■ **GOAL OF THE EXERCISE**:
The records follow. Count the lines holding "bodypart" and give only the number.

■ **PROVIDED DATA**:
──────

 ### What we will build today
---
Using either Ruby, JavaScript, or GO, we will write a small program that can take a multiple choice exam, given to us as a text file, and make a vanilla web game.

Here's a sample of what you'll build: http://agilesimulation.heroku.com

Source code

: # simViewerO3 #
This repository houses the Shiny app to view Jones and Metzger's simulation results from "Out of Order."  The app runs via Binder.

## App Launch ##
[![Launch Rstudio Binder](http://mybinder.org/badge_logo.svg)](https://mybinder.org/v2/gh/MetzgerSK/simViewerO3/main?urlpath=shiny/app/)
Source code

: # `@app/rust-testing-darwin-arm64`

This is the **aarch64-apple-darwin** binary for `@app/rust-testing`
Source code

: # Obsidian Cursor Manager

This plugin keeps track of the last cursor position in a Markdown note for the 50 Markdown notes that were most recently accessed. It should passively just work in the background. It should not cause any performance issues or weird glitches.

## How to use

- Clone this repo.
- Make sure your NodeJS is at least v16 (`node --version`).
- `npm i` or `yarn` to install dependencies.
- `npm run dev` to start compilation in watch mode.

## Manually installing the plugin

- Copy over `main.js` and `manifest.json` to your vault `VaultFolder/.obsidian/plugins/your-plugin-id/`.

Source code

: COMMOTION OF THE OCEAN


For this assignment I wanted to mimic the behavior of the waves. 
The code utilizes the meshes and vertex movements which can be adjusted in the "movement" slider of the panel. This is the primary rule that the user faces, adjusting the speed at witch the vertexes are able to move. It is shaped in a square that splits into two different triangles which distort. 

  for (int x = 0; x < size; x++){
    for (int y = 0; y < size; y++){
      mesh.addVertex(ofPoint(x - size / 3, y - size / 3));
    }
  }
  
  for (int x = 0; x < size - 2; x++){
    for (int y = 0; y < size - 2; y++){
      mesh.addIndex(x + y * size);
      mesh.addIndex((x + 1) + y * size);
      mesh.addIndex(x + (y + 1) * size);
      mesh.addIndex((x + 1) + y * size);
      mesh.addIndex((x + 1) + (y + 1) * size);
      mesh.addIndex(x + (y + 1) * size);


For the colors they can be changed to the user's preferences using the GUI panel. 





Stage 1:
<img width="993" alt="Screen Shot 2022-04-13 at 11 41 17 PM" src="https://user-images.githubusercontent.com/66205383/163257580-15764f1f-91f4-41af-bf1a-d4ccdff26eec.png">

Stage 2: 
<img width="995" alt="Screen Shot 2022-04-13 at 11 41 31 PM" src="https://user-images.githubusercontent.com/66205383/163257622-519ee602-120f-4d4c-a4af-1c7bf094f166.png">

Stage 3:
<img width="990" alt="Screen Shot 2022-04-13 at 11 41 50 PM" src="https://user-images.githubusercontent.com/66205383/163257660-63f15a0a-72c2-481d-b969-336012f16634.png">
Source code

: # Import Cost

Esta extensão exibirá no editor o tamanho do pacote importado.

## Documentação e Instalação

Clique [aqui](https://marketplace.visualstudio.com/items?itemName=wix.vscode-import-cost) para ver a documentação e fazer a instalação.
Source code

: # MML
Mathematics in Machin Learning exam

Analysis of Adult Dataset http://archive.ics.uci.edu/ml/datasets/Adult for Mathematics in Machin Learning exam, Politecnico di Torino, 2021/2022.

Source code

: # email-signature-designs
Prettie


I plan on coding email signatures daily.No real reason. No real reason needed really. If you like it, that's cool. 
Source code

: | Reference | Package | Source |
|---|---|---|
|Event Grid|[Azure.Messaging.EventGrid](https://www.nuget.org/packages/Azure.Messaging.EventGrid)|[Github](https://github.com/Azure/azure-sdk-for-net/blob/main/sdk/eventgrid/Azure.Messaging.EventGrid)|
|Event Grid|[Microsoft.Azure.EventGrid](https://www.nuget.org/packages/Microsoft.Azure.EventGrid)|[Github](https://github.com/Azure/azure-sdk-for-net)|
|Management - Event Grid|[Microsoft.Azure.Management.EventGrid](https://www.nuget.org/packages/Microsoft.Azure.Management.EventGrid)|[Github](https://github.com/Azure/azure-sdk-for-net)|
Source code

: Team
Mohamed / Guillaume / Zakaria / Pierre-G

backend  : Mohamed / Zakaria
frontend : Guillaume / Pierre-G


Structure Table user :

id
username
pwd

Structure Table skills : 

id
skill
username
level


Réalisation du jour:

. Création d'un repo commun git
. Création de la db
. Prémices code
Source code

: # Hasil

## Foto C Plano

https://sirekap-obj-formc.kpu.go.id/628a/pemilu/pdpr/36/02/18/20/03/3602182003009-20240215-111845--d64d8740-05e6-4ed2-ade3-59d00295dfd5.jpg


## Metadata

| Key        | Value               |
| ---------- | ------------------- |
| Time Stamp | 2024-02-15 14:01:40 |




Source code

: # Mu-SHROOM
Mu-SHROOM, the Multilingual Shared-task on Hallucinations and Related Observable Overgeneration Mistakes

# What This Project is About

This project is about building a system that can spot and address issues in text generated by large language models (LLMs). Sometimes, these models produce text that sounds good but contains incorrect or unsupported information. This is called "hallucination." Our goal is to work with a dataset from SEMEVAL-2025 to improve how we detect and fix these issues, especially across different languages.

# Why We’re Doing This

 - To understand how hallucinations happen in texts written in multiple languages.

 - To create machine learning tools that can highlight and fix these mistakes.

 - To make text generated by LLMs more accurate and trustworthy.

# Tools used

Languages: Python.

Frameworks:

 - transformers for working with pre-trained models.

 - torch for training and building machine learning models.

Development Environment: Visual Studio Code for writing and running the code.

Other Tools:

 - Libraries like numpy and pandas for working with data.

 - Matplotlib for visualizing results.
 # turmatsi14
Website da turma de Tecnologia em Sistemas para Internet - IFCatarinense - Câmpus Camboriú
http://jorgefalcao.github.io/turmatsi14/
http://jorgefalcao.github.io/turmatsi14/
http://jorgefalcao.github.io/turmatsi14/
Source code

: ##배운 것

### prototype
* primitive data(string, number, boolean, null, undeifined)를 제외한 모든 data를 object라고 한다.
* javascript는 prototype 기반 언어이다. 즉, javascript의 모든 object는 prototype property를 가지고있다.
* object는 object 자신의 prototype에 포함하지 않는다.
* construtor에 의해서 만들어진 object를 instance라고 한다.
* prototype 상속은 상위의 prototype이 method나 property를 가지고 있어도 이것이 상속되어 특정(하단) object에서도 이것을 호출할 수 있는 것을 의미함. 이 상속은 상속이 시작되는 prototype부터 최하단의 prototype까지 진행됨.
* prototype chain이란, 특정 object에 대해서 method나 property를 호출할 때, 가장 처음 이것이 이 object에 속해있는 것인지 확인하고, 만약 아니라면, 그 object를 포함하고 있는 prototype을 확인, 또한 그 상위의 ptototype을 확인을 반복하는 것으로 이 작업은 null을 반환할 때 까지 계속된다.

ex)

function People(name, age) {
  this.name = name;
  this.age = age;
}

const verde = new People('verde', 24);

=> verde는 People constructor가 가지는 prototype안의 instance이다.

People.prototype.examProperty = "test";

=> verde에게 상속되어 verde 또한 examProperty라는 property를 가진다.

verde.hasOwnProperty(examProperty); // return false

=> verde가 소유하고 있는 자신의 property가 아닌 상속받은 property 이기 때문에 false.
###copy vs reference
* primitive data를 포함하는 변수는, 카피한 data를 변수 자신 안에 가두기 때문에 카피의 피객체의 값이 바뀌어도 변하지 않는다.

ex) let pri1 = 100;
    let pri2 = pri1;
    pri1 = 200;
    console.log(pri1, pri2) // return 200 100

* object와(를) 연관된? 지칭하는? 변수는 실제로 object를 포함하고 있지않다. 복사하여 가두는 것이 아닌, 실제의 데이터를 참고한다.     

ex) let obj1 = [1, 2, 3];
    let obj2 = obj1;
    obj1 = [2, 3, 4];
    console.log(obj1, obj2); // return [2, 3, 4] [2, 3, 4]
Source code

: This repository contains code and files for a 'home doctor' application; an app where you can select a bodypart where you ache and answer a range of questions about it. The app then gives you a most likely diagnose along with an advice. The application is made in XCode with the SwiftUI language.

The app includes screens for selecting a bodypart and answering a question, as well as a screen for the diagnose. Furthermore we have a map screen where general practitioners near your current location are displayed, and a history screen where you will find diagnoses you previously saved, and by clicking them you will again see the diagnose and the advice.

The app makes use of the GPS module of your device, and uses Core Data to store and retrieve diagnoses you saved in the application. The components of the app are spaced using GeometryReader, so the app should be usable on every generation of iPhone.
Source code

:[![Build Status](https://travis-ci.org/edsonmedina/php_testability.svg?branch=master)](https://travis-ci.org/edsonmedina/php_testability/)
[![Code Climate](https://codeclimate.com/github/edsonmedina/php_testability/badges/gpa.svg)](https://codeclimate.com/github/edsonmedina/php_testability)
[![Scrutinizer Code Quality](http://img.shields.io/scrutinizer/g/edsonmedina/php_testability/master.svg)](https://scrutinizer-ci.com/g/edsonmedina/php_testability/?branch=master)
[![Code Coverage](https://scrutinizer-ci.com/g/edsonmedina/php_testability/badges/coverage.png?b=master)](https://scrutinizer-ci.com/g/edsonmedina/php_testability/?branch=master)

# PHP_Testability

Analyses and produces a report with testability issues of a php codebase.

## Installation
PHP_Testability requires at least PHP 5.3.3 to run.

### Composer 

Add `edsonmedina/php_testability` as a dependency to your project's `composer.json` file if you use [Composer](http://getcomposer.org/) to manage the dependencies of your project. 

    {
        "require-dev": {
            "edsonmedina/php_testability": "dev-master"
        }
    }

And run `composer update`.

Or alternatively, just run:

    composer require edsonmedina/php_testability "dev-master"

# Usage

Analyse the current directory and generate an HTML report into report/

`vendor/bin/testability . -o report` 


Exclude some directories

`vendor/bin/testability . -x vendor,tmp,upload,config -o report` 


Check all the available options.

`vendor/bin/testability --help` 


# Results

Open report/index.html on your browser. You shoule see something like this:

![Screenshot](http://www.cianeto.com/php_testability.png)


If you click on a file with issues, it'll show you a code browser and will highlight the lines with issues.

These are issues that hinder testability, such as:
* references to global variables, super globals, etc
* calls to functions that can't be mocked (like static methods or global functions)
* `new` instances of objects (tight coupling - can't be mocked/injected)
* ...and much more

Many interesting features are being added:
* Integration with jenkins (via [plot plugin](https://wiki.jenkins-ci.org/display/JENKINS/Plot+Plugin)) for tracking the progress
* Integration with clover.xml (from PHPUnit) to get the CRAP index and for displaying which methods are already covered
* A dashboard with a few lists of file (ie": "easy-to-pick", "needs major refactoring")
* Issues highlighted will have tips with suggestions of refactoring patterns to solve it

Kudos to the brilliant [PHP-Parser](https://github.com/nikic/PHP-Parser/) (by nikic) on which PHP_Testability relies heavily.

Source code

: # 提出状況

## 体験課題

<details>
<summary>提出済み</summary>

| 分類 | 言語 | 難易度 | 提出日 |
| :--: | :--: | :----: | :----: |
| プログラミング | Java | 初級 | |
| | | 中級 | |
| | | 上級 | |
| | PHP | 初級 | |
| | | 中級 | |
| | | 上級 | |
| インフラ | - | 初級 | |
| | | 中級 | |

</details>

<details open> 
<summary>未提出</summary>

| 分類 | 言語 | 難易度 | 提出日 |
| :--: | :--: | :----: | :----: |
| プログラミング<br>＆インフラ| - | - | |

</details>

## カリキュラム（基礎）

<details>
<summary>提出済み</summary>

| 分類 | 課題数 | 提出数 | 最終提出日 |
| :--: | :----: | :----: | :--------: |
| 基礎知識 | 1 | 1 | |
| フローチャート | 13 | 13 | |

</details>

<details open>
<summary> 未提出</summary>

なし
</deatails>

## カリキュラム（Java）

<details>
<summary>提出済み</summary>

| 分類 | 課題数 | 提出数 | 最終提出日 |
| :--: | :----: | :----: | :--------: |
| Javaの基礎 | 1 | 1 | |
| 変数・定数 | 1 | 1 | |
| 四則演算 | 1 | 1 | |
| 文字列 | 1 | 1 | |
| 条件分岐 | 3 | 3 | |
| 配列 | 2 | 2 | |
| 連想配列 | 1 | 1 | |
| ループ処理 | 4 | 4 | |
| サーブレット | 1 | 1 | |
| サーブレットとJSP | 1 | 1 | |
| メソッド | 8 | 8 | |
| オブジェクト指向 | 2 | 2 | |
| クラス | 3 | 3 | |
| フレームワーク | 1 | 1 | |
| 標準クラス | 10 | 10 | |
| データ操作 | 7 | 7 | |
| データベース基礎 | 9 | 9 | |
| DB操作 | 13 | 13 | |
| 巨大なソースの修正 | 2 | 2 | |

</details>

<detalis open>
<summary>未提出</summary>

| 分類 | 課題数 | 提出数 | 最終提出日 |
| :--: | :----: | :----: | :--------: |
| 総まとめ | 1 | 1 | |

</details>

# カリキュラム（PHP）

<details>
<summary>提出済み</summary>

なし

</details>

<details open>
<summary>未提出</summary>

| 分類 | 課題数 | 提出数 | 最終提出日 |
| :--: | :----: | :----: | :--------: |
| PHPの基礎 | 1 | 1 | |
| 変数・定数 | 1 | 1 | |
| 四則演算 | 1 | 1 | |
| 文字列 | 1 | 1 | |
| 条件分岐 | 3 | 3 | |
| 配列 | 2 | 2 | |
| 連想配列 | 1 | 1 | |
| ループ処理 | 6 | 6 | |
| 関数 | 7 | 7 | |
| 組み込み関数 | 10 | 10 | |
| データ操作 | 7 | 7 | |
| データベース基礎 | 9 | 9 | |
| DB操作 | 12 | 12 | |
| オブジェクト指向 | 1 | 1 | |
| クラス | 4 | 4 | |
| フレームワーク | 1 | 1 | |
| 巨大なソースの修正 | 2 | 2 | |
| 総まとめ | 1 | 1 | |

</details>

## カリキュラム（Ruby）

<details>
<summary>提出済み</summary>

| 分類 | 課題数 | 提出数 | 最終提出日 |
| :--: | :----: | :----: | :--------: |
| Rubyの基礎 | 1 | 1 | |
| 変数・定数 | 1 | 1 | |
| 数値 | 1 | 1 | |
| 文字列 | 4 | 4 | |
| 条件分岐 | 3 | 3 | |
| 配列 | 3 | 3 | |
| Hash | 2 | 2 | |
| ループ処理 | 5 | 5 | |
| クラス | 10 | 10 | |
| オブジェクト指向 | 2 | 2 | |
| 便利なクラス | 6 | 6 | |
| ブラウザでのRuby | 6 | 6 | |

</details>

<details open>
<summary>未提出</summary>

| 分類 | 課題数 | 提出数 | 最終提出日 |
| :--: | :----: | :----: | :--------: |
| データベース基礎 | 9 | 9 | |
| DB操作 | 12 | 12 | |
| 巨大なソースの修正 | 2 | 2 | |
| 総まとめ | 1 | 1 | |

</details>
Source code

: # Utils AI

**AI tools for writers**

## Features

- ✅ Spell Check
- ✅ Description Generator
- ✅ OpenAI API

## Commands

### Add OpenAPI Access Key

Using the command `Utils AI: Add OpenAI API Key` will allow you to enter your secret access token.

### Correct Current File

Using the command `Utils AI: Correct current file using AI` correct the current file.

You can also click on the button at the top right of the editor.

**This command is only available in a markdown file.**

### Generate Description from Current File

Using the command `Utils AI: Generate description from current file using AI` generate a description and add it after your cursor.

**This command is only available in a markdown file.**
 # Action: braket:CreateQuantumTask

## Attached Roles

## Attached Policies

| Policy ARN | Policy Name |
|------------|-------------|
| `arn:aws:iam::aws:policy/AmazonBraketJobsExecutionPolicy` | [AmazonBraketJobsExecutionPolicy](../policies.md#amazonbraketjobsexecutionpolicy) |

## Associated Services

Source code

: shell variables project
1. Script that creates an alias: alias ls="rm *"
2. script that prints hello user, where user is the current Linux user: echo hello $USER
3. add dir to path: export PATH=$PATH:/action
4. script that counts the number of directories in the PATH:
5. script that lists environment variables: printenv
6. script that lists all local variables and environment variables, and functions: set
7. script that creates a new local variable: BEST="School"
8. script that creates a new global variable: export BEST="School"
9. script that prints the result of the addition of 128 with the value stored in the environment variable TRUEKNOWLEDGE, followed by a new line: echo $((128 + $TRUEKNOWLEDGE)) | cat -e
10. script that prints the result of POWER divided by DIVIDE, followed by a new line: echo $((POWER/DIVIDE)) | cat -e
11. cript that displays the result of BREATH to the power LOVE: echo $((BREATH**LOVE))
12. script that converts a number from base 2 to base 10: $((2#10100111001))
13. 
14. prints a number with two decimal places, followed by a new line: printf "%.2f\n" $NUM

──────

■ **THE COMPLETED TASK**:
2